Ahmadreza Djalali, un universitaire irano-suédois dans le couloir de la mort en Iran depuis huit ans, a demandé des comptes au Premier ministre suédois après un échange de prisonniers dans lequel il n'était pas inclus, selon un enregistrement audio.
"Monsieur le Premier ministre, je vous parle depuis la prison d'Evin, à l'intérieur de l'horrible grotte où j'ai passé huit ans et deux mois de ma vie, presque 3.000 jours", dit-il dans l'audio envoyé à l'AFP mercredi par son épouse Vida Mehrannia.
"Vous m'avez laissé ici, sans défense", a lancé M. Djalali au chef du gouvernement suédois Ulf Kristersson, après la libération samedi de deux Suédois d'Iran à la faveur d'un échange de prisonniers entre Stockholm et Téhéran.
Cette libération concernait Johan Floderus, un diplomate de l'UE détenu en Iran depuis avril 2022, accusé d'espionnage et qui risquait la peine de mort, et Saeed Azizi, arrêté en novembre 2023.
"Pourquoi pas moi?", a déclaré dans son audio Ahmadreza Djalili, qui est dans le couloir de la mort en Iran depuis 2017 après avoir été reconnu coupable d'espionnage à l'issue d'un procès dénoncé par Amnesty International.
"Je suis tellement en colère, je n'ai plus les mots, qu'ont-ils fait?", a réagi auprès de l'AFP Vida Mehrannia, faisant référence au gouvernement suédois.
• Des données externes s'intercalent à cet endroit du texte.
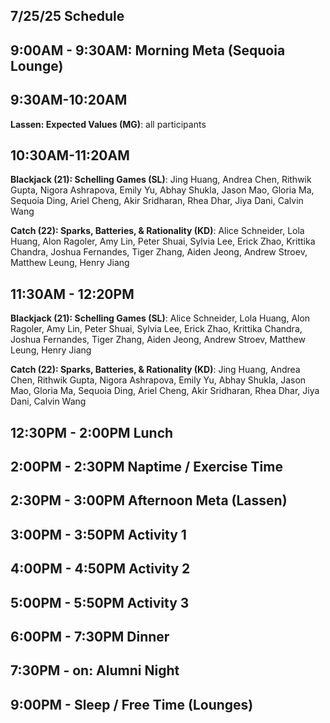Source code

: ## 7/25/25 Schedule

## 9:00AM - 9:30AM: Morning Meta (Sequoia Lounge)
## 9:30AM-10:20AM

**Lassen: Expected Values (MG)**: all participants

## 10:30AM-11:20AM

**Blackjack (21): Schelling Games (SL)**: Jing Huang, Andrea Chen, Rithwik Gupta, Nigora Ashrapova, Emily Yu, Abhay Shukla, Jason Mao, Gloria Ma, Sequoia Ding, Ariel Cheng, Akir Sridharan, Rhea Dhar, Jiya Dani, Calvin Wang

**Catch (22): Sparks, Batteries, & Rationality (KD)**: Alice Schneider, Lola Huang, Alon Ragoler, Amy Lin, Peter Shuai, Sylvia Lee, Erick Zhao, Krittika Chandra, Joshua Fernandes, Tiger Zhang, Aiden Jeong, Andrew Stroev, Matthew Leung, Henry Jiang

## 11:30AM - 12:20PM

**Blackjack (21): Schelling Games (SL)**: Alice Schneider, Lola Huang, Alon Ragoler, Amy Lin, Peter Shuai, Sylvia Lee, Erick Zhao, Krittika Chandra, Joshua Fernandes, Tiger Zhang, Aiden Jeong, Andrew Stroev, Matthew Leung, Henry Jiang

**Catch (22): Sparks, Batteries, & Rationality (KD)**: Jing Huang, Andrea Chen, Rithwik Gupta, Nigora Ashrapova, Emily Yu, Abhay Shukla, Jason Mao, Gloria Ma, Sequoia Ding, Ariel Cheng, Akir Sridharan, Rhea Dhar, Jiya Dani, Calvin Wang

## 12:30PM - 2:00PM Lunch
## 2:00PM - 2:30PM Naptime / Exercise Time
## 2:30PM - 3:00PM Afternoon Meta (Lassen)
## 3:00PM - 3:50PM Activity 1
## 4:00PM - 4:50PM Activity 2
## 5:00PM - 5:50PM Activity 3
## 6:00PM - 7:30PM Dinner
## 7:30PM - on: Alumni Night
## 9:00PM - Sleep / Free Time (Lounges)
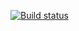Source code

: [![Build status](https://ci.appveyor.com/api/projects/status/dhoon9a8g3ky2ppy/branch/main?svg=true)](https://ci.appveyor.com/project/Dmitry-1994/web-bdd-2/branch/main)
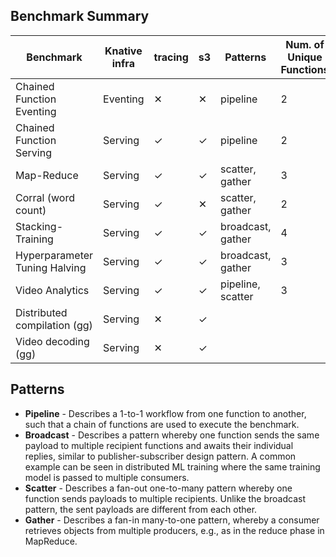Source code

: ## Benchmark Summary

| Benchmark                     | Knative infra | tracing | s3   | Patterns | Num. of Unique Functions |
|-------------------------------|---------------|---------|------|----------|---|
| Chained Function Eventing     | Eventing      | ✕       | ✕    | pipeline | 2 |
| Chained Function Serving      | Serving       | ✓       | ✓    | pipeline | 2 |
| Map-Reduce                    | Serving       | ✓       | ✓    | scatter, gather | 3 |
| Corral (word count)           | Serving       | ✓       | ✕    | scatter, gather | 2 |
| Stacking-Training             | Serving       | ✓       | ✓    | broadcast, gather | 4 |
| Hyperparameter Tuning Halving | Serving       | ✓       | ✓    | broadcast, gather | 3 |
| Video Analytics               | Serving       | ✓       | ✓    | pipeline, scatter | 3 |
| Distributed compilation (gg)  | Serving       | ✕       | ✓    |   |   |
| Video decoding (gg)           | Serving       | ✕       | ✓    |   |   |

## Patterns

- **Pipeline** - Describes a 1-to-1 workflow from one function to another, such that a chain of 
functions are used to execute the benchmark.
- **Broadcast** - Describes a pattern whereby one function sends the same payload to multiple
recipient functions and awaits their individual replies, similar to publisher-subscriber design
pattern. A common example can be seen in distributed ML training where the same training model is
passed to multiple consumers.
- **Scatter** - Describes a fan-out one-to-many pattern whereby one function sends payloads to
multiple recipients. Unlike the broadcast pattern, the sent payloads are different from each other.
- **Gather** - Describes a fan-in many-to-one pattern, whereby a consumer retrieves objects from 
multiple producers, e.g., as in the reduce phase in MapReduce.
Le ministre des Affaires étrangères suédois Tobias Billstrom assure avoir tenté d'obtenir sa libération, mais Téhéran a refusé de discuter de son cas car l'Iran ne reconnaît pas la double nationalité.
"Ce ne sont que des excuses", a balayé son épouse. "Ils n'ont pas voulu obtenir sa libération, ce n'était pas important pour eux, ils n'ont pas voulu défier l'Iran".
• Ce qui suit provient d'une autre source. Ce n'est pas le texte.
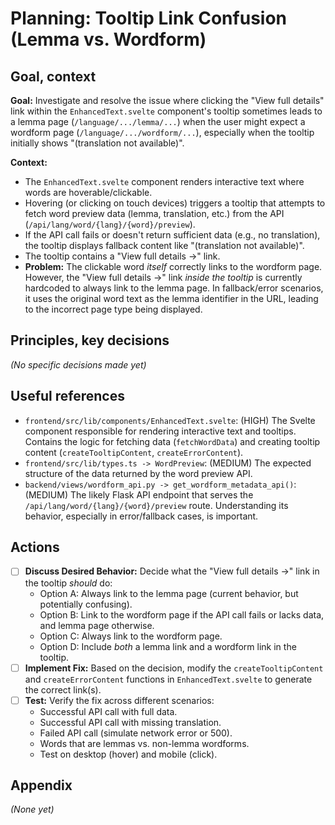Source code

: # Planning: Tooltip Link Confusion (Lemma vs. Wordform)

## Goal, context

**Goal:** Investigate and resolve the issue where clicking the "View full details" link within the `EnhancedText.svelte` component's tooltip sometimes leads to a lemma page (`/language/.../lemma/...`) when the user might expect a wordform page (`/language/.../wordform/...`), especially when the tooltip initially shows "(translation not available)".

**Context:**
- The `EnhancedText.svelte` component renders interactive text where words are hoverable/clickable.
- Hovering (or clicking on touch devices) triggers a tooltip that attempts to fetch word preview data (lemma, translation, etc.) from the API (`/api/lang/word/{lang}/{word}/preview`).
- If the API call fails or doesn't return sufficient data (e.g., no translation), the tooltip displays fallback content like "(translation not available)".
- The tooltip contains a "View full details →" link.
- **Problem:** The clickable word *itself* correctly links to the wordform page. However, the "View full details →" link *inside the tooltip* is currently hardcoded to always link to the lemma page. In fallback/error scenarios, it uses the original word text as the lemma identifier in the URL, leading to the incorrect page type being displayed.

## Principles, key decisions

*(No specific decisions made yet)*

## Useful references

- `frontend/src/lib/components/EnhancedText.svelte`: (HIGH) The Svelte component responsible for rendering interactive text and tooltips. Contains the logic for fetching data (`fetchWordData`) and creating tooltip content (`createTooltipContent`, `createErrorContent`).
- `frontend/src/lib/types.ts -> WordPreview`: (MEDIUM) The expected structure of the data returned by the word preview API.
- `backend/views/wordform_api.py -> get_wordform_metadata_api()`: (MEDIUM) The likely Flask API endpoint that serves the `/api/lang/word/{lang}/{word}/preview` route. Understanding its behavior, especially in error/fallback cases, is important.

## Actions

- [ ] **Discuss Desired Behavior:** Decide what the "View full details →" link in the tooltip *should* do:
    - Option A: Always link to the lemma page (current behavior, but potentially confusing).
    - Option B: Link to the wordform page if the API call fails or lacks data, and lemma page otherwise.
    - Option C: Always link to the wordform page.
    - Option D: Include *both* a lemma link and a wordform link in the tooltip.
- [ ] **Implement Fix:** Based on the decision, modify the `createTooltipContent` and `createErrorContent` functions in `EnhancedText.svelte` to generate the correct link(s).
- [ ] **Test:** Verify the fix across different scenarios:
    - Successful API call with full data.
    - Successful API call with missing translation.
    - Failed API call (simulate network error or 500).
    - Words that are lemmas vs. non-lemma wordforms.
    - Test on desktop (hover) and mobile (click).

## Appendix

*(None yet)*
"Monsieur le Premier ministre, vous avez décidé de m'abandonner au risque énorme d'être exécuté", poursuit Ahmadreza Djalali dans son audio enregistré mardi, rappelant que le Conseil des droits de l'homme des Nations unies l'avait déclaré innocent en 2017.
"Mon fils avait quatre ans lorsque j'ai été incarcéré et il a maintenant douze ans et demi. Il a passé les deux tiers de sa vie sans père. Il est né à Solna, comme tant d'autres garçons suédois", a-t-il ajouté, la voix fébrile.
"Pour montrer votre honnêteté et votre humanité en tant que valeur fondamentale (...) rencontrez mon fils et ma famille devant les caméras de télévision et dites à mon fils pourquoi vous avez laissé son père (en Iran) et ce que vous ferez pour lui si je suis exécuté", a-t-il dit.
M. Djalali a été privé d'appel vers la Suède après la diffusion de cet enregistrement, a dit son épouse à l'AFP. "Mais cela valait le coup, c'était important" de faire entendre sa voix.
Amnesty International a exhorté les autorités suédoises à "prendre d'urgence toutes les mesures nécessaires" pour obtenir la libération immédiate d'Ahmadreza Djalali et son retour auprès de sa famille.